■ Problem details ■
Take the line that contains "nptcls=<number of particles>" as the first line and the final line of the records as the last; return exactly those lines and the lines between.

[Dataset entries]
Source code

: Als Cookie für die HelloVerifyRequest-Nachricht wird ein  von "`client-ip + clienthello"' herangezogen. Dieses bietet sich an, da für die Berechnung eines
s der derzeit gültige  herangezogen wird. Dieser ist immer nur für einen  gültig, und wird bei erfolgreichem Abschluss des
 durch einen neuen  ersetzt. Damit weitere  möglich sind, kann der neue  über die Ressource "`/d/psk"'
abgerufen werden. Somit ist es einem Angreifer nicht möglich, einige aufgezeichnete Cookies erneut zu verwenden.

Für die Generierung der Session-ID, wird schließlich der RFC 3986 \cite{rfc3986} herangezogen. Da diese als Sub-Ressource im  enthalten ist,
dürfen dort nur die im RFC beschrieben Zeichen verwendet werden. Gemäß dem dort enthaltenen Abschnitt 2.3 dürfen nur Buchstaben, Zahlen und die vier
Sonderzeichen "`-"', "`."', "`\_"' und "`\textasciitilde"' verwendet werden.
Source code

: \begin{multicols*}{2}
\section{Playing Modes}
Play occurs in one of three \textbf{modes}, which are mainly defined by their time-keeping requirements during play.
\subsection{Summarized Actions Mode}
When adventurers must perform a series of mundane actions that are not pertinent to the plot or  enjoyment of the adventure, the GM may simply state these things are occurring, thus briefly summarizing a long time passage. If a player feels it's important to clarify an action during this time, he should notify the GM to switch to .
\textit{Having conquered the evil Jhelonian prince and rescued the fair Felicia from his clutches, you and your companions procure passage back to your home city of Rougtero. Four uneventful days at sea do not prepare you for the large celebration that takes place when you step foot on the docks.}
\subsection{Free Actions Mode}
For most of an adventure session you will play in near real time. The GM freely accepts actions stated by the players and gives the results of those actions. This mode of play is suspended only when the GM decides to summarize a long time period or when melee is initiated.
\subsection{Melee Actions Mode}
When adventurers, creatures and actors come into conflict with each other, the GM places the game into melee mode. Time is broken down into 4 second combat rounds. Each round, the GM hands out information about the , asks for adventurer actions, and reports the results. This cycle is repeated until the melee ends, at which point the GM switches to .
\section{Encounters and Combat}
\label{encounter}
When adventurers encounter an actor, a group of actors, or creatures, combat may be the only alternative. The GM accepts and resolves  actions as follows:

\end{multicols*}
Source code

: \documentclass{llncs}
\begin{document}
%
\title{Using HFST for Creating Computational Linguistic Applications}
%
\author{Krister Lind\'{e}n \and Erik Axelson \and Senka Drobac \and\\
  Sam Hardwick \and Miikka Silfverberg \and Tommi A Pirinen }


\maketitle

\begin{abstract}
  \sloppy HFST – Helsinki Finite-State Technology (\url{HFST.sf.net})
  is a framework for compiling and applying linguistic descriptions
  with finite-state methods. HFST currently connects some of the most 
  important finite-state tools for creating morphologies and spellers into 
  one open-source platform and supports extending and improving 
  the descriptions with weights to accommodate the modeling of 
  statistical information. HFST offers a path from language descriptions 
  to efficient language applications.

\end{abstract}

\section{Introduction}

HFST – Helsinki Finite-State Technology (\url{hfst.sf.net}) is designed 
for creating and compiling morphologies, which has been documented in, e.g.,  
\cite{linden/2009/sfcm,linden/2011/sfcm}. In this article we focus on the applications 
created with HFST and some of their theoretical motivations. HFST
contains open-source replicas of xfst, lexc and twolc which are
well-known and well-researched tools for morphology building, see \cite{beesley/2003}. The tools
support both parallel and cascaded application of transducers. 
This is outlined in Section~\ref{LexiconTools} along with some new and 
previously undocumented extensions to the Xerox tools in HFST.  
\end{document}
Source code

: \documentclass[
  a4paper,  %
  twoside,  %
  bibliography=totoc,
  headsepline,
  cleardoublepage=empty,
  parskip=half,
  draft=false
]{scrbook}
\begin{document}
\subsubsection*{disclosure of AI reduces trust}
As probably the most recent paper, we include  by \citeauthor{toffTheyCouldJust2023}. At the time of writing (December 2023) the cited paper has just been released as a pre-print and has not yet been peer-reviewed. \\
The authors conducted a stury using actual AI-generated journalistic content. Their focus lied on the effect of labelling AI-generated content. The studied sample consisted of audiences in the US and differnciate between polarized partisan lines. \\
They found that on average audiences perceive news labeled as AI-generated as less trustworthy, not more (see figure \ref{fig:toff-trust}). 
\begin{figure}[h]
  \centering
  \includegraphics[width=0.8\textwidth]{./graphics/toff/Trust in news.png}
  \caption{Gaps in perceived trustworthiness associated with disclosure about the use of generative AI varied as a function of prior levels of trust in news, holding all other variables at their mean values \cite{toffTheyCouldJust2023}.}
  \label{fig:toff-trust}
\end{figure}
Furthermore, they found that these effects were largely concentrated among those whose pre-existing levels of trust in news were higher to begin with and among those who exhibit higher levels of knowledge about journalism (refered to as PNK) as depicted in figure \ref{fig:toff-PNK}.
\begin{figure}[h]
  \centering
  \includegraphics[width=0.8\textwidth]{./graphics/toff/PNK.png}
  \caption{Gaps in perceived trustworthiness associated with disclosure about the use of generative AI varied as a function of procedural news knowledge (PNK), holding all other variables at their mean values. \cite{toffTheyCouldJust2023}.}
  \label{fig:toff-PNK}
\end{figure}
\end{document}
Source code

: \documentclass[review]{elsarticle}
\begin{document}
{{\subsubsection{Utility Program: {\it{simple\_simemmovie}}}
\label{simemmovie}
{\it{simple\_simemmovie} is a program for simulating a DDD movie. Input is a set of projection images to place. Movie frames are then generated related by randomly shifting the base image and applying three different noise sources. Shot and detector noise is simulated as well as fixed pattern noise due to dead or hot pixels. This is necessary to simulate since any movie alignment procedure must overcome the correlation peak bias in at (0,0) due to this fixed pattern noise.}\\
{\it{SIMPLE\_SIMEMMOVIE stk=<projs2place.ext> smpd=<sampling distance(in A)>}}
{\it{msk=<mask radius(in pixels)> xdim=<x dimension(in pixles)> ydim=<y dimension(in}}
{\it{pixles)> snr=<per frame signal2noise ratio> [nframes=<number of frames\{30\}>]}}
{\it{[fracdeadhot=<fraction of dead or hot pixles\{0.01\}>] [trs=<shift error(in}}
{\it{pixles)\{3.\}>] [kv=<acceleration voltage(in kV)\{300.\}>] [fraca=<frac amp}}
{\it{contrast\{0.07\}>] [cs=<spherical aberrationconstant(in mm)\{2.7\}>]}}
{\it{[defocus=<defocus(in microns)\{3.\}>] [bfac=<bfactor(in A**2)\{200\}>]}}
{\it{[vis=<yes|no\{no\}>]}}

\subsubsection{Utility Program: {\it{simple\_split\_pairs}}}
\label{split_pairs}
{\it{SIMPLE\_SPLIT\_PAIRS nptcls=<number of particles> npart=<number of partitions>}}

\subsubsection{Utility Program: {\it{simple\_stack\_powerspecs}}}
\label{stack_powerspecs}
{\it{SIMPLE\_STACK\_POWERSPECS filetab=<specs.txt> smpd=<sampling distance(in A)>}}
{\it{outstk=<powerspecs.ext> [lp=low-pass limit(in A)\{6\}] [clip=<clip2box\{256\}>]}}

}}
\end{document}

■ Final answer ■
{\it{SIMPLE\_SPLIT\_PAIRS nptcls=<number of particles> npart=<number of partitions>}}

\subsubsection{Utility Program: {\it{simple\_stack\_powerspecs}}}
\label{stack_powerspecs}
{\it{SIMPLE\_STACK\_POWERSPECS filetab=<specs.txt> smpd=<sampling distance(in A)>}}
{\it{outstk=<powerspecs.ext> [lp=low-pass limit(in A)\{6\}] [clip=<clip2box\{256\}>]}}

}}
\end{document}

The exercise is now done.